Give back the lines of the entries below exactly as written, from the first line to the line holding "the following property.", both included, with the pictures omitted.

--- EXTRACTED RECORDS Enclosed Below ---

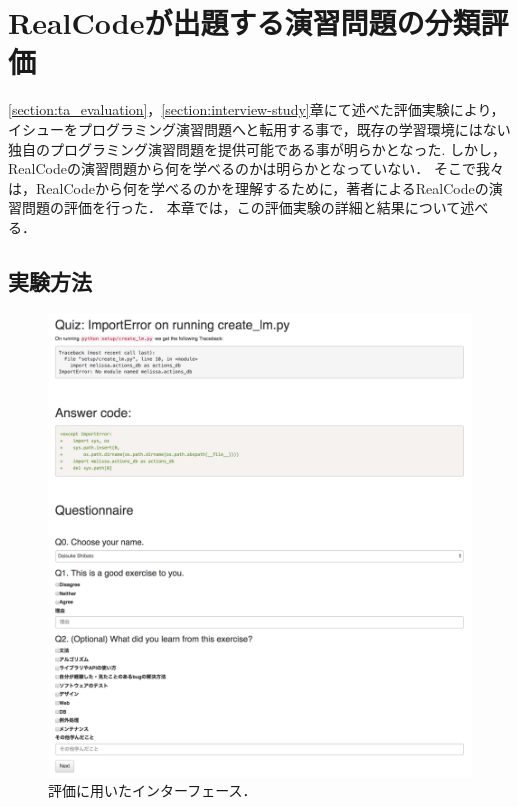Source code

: 
\chapter{RealCodeが出題する演習問題の分類評価}
\label{section:lab-study}
\graphicspath{{Chapters_evaluation/Figs/}}


\ref{section:ta_evaluation}，\ref{section:interview-study}章にて述べた評価実験により，イシューをプログラミング演習問題へと転用する事で，既存の学習環境にはない独自のプログラミング演習問題を提供可能である事が明らかとなった.
しかし，RealCodeの演習問題から何を学べるのかは明らかとなっていない．
そこで我々は，RealCodeから何を学べるのかを理解するために，著者によるRealCodeの演習問題の評価を行った．
本章では，この評価実験の詳細と結果について述べる．


\section{実験方法}

\begin{figure}[t]
	\centering
  \includegraphics[width=1.0\columnwidth]{20181218-lab-study-interface-all.png}
  \caption{評価に用いたインターフェース．}
  \label{fig:lab-study}
\end{figure}

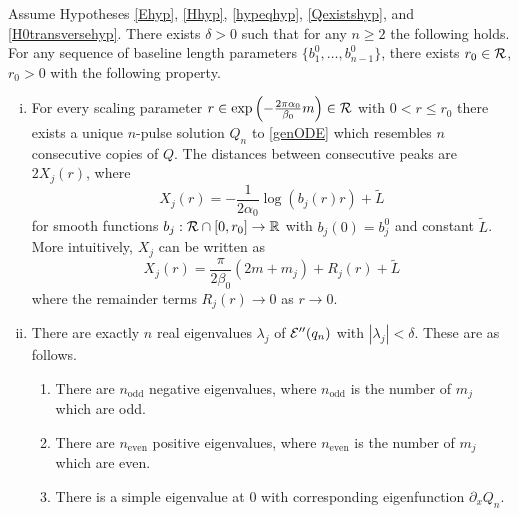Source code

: \documentclass[thesis.tex]{subfiles}
\begin{document}
\begin{theorem}\label{multipulseexistR}
Assume Hypotheses \ref{Ehyp}, \ref{Hhyp}, \ref{hypeqhyp}, \ref{Qexistshyp}, and \ref{H0transversehyp}. There exists $\delta > 0$ such that for any $n \geq 2$ the following holds. For any sequence of baseline length parameters $\{ b_1^0, \dots, b_{n-1}^0 \}$, there exists $r_0 \in \mathcal{R}$, $r_0 > 0$ with the following property.
\begin{enumerate}[(i)]
\item For every scaling parameter $r \in \mathop\mathrm{exp}\nolimits\left(-\frac{2 \pi \alpha_0}{\beta_0}m \right) \in \mathcal{R}$ with $0 < r \leq r_0$ there exists a unique $n$-pulse solution $Q_n$ to \cref{genODE} which resembles $n$ consecutive copies of $Q$. The distances between consecutive peaks are $2 X_j(r)$, where
\begin{equation}\label{nhompeaks}
X_j(r) = -\frac{1}{2 \alpha_0} \log(b_j(r)r) + \tilde{L}
\end{equation}
for smooth functions $b_j: \mathcal{R}\cap[0,r_0] \rightarrow \mathbb{R}$ with $b_j(0) = b_j^0$ and constant $\tilde{L}$. More intuitively, $X_j$ can be written as
\[
X_j(r) = \frac{\pi}{2 \beta_0}(2 m + m_j) + R_j(r) + \tilde{L}
\]
where the remainder terms $R_j(r) \rightarrow 0$ as $r \rightarrow 0$.

\item There are exactly $n$ real eigenvalues $\lambda_j$ of $\mathcal{E}''(q_n)$ with $|\lambda_j| < \delta$. These are as follows.
\begin{enumerate}
	\item There are $n_{\text{odd}}$ negative eigenvalues, where $n_{\text{odd}}$ is the number of $m_j$ which are odd.
	\item There are $n_{\text{even}}$ positive eigenvalues, where $n_{\text{even}}$ is the number of $m_j$ which are even.
	\item There is a simple eigenvalue at 0 with corresponding eigenfunction $\partial_x Q_n$.
\end{enumerate}


\end{enumerate}
\end{theorem}
\end{document}
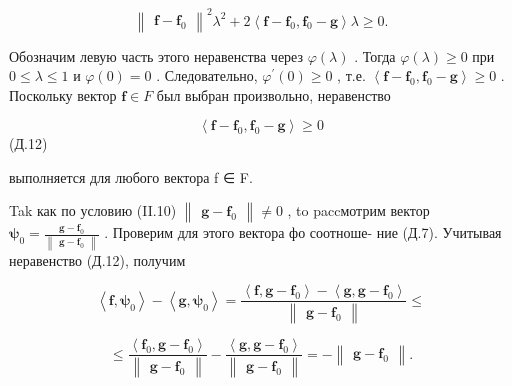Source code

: \documentclass[8pt]{extarticle}
\begin{document}
\[
{\left\lVert \begin{array}{c} \mathbf{f} - {\mathbf{f}}_{0} \end{array} \right\rVert}^{2}{\lambda }^{2} + 2\left\langle  {\mathbf{f} - {\mathbf{f}}_{0},{\mathbf{f}}_{0} - \mathbf{g}}\right\rangle  \lambda  \geq  0.
\]

Обозначим левую часть этого неравенства через \(\varphi \left( \lambda \right)\) . Тогда \(\varphi \left( \lambda \right)  \geq  0\) при \(0 \leq  \lambda  \leq  1\) и \(\varphi \left( 0\right)  = 0\) . Следовательно, \({\varphi }^{\prime }\left( 0\right)  \geq  0\) , т.е. \(\left\langle  {\mathbf{f} - {\mathbf{f}}_{0},{\mathbf{f}}_{0} - \mathbf{g}}\right\rangle   \geq  0\) . Поскольку вектор \(\mathbf{f} \in  F\) был выбран произвольно, неравенство

\[
\left\langle  {\mathbf{f} - {\mathbf{f}}_{0},{\mathbf{f}}_{0} - \mathbf{g}}\right\rangle   \geq  0
\]
 (Д.12)

выполняется для любого вектора f ∈ F.

Tak как по условию (II.10) \(\left\lVert \begin{array}{c} {\mathbf{g} - {\mathbf{f}}_{0}} \end{array} \right\rVert \neq  0\) , to paccмотрим вектор \({\mathbf{\psi }}_{0} = \frac{\mathbf{g} - {\mathbf{f}}_{0}}{\left\lVert \begin{array}{c} \mathbf{g} - {\mathbf{f}}_{0} \end{array} \right\rVert}\) . Проверим для этого вектора фо соотноше- ние (Д.7). Учитывая неравенство (Д.12), получим

\[
\left\langle  {\mathbf{f},{\mathbf{\psi }}_{0}}\right\rangle   - \left\langle  {\mathbf{g},{\mathbf{\psi }}_{0}}\right\rangle   = \frac{\left\langle  {\mathbf{f},\mathbf{g} - {\mathbf{f}}_{0}}\right\rangle   - \left\langle  {\mathbf{g},\mathbf{g} - {\mathbf{f}}_{0}}\right\rangle  }{\left\lVert \begin{array}{c} \mathbf{g} - {\mathbf{f}}_{0} \end{array} \right\rVert} \leq
\]

\[
\leq  \frac{\left\langle  {\mathbf{f}}_{0},\mathbf{g} - {\mathbf{f}}_{0}\right\rangle  }{\left\lVert \begin{array}{c} \mathbf{g} - {\mathbf{f}}_{0} \end{array} \right\rVert} - \frac{\left\langle  \mathbf{g},\mathbf{g} - {\mathbf{f}}_{0}\right\rangle  }{\left\lVert \begin{array}{c} \mathbf{g} - {\mathbf{f}}_{0} \end{array} \right\rVert} =  - \left\lVert \begin{array}{c} {\mathbf{g} - {\mathbf{f}}_{0}} \end{array} \right\rVert.
\]
\end{document}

--- End of Enclosed EXTRACTED RECORDS ---

EXERCISE OUTPUT
Source code

: 
\chapter{RealCodeが出題する演習問題の分類評価}
\label{section:lab-study}
\graphicspath{{Chapters_evaluation/Figs/}}


\ref{section:ta_evaluation}，\ref{section:interview-study}章にて述べた評価実験により，イシューをプログラミング演習問題へと転用する事で，既存の学習環境にはない独自のプログラミング演習問題を提供可能である事が明らかとなった.
しかし，RealCodeの演習問題から何を学べるのかは明らかとなっていない．
そこで我々は，RealCodeから何を学べるのかを理解するために，著者によるRealCodeの演習問題の評価を行った．
本章では，この評価実験の詳細と結果について述べる．


\section{実験方法}

\begin{figure}[t]
	\centering
  \includegraphics[width=1.0\columnwidth]{20181218-lab-study-interface-all.png}
  \caption{評価に用いたインターフェース．}
  \label{fig:lab-study}
\end{figure}

Source code

: \documentclass[thesis.tex]{subfiles}
\begin{document}
\begin{theorem}\label{multipulseexistR}
Assume Hypotheses \ref{Ehyp}, \ref{Hhyp}, \ref{hypeqhyp}, \ref{Qexistshyp}, and \ref{H0transversehyp}. There exists $\delta > 0$ such that for any $n \geq 2$ the following holds. For any sequence of baseline length parameters $\{ b_1^0, \dots, b_{n-1}^0 \}$, there exists $r_0 \in \mathcal{R}$, $r_0 > 0$ with the following property.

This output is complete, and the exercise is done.